Thomas Klikauer for BuzzFlash: PsyOps & Corporate PR

June 19, 2022

By Thomas Klikauer

With the combined challenges of neoliberalism’s relentless drive to cut cost for profit maximization and the advent of the Internet that has severely impacted journalism, many of today’s journalists have been forced to become churnalists. They are forced to churn out a massive number of news items on armed conflict, articles on wars, and battle reports in a very short period of  time. It has become news’ manufacturing.

Their corporate masters no longer give these journalists the time to go out to investigate, to find their own stories, and to check the news material which they are handed with and eventually publish. This exposes churnalists to become mere transmitters of war propaganda. The 2003 Iraq War (for no WMD) remains an instructive example on how propaganda works.

The challenges of neoliberalism and the Internet assure that many journalists are consistently subjected to ingesting and reproducing pre-packaged corporate PR materials and ready-to-use information provided for(!) them by the global PR industry.

At its most basic level, this involves directing journalists into accepting stories and externally supplied pro-business interpretations (known as framing). In many cases, these materials had been chosen “for”(!) them, in order to satisfy the commercial interests of businesses and corporations, as well as the political interests of conservatives who support the overall pro-business ideology.

Worst, virtually all of this renders valuable journalists to the propagation of accidental misinformation, deliberately launched disinformation, very serious distortions, and corporate falsehoods.

To many, much of this may appear inherently irrational. But for PR experts, all this is very rational. Even ghastlier is the fact that today’s global PR industry uses the utmost sophisticated mechanisms to monitor and manipulate the emotions, attitudes, interests, and beliefs of who they call: target audience.

Once this is done, PR deliberately and very consciously fabricates news stories that appeal to the target audience’s emotions, attitudes, interests, and beliefs. In any case, the PR industry has never shied away from recycling whatever falsehoods, distortions, and misunderstandings it finds and it deems useful.
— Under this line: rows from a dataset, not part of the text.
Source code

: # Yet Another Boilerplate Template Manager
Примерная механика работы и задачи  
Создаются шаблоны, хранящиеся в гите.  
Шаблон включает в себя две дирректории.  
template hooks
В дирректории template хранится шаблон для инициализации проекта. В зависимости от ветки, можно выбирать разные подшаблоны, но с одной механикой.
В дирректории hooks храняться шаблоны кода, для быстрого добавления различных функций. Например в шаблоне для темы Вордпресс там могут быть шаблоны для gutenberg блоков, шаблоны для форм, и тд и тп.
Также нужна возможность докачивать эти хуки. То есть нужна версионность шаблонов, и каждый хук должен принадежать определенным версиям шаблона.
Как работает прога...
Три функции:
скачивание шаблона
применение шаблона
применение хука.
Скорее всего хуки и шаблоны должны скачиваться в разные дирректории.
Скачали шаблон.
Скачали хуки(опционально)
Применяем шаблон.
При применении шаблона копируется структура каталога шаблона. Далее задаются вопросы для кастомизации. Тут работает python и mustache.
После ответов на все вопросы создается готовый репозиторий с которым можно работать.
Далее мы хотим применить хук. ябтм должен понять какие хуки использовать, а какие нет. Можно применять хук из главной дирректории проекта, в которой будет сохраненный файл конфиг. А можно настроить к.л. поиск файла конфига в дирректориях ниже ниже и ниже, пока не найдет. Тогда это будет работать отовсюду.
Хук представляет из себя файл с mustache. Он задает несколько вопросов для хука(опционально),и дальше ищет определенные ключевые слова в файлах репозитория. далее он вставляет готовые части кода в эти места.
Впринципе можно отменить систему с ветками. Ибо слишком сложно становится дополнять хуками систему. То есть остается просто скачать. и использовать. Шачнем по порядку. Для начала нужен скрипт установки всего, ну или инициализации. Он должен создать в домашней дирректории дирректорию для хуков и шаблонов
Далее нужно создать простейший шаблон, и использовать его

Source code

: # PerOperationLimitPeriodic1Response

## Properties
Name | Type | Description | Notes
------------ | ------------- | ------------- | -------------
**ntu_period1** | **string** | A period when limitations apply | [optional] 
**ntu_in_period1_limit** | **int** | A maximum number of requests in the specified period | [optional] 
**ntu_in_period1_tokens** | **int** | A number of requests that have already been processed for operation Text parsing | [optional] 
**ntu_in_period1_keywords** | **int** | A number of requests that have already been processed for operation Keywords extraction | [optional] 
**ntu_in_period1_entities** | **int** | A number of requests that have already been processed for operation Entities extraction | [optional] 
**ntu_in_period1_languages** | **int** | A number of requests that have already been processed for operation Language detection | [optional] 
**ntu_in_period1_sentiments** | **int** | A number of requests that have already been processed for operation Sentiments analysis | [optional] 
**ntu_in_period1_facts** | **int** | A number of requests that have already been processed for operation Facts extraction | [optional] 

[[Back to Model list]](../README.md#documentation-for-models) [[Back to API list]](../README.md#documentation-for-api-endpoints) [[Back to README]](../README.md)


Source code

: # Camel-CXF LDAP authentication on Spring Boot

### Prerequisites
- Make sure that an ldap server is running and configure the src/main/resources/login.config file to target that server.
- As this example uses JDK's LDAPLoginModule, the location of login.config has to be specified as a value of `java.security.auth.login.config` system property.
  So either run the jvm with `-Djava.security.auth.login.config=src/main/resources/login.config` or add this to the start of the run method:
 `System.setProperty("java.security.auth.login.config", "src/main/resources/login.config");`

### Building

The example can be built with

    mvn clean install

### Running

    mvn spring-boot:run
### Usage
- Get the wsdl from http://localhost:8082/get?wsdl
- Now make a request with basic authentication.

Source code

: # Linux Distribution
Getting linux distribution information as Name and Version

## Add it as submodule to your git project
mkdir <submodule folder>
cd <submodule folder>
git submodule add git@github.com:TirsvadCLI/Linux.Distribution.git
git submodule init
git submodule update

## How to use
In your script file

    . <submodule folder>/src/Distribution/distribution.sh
It remains one of the great unspoken ironies of the global PR industry that it has – more or less – succeeded not just in amplifying those emotions, attitudes, interests, and beliefs. It has been rather successful in converting them into political and pro-business outcomes for its well-paying customers: corporations, businesses, right-wing politicians, dictators, oligarchs, autocrats, criminals, etc.

PR outfits like Bell Pottinger, for example, would never work for the 80% of the world’s population who live below the poverty line. In the Ritzy-glitzy world of corporate PR, they simply do not exist. On the same token, another PR setup called Hill + Knowlton, for example, cannot be hired to run a PR campaign exposing the one-third of global products which are traded through tax-free offshore accounts.

The customized manufacturing of politics, elections, social and environmental issues, positive pro-corporate attitudes, as well as huge sections of our public debates have become rather epidemic. With the kind assistance of corporate mass media, our age has mutated into The Age of Contrivance.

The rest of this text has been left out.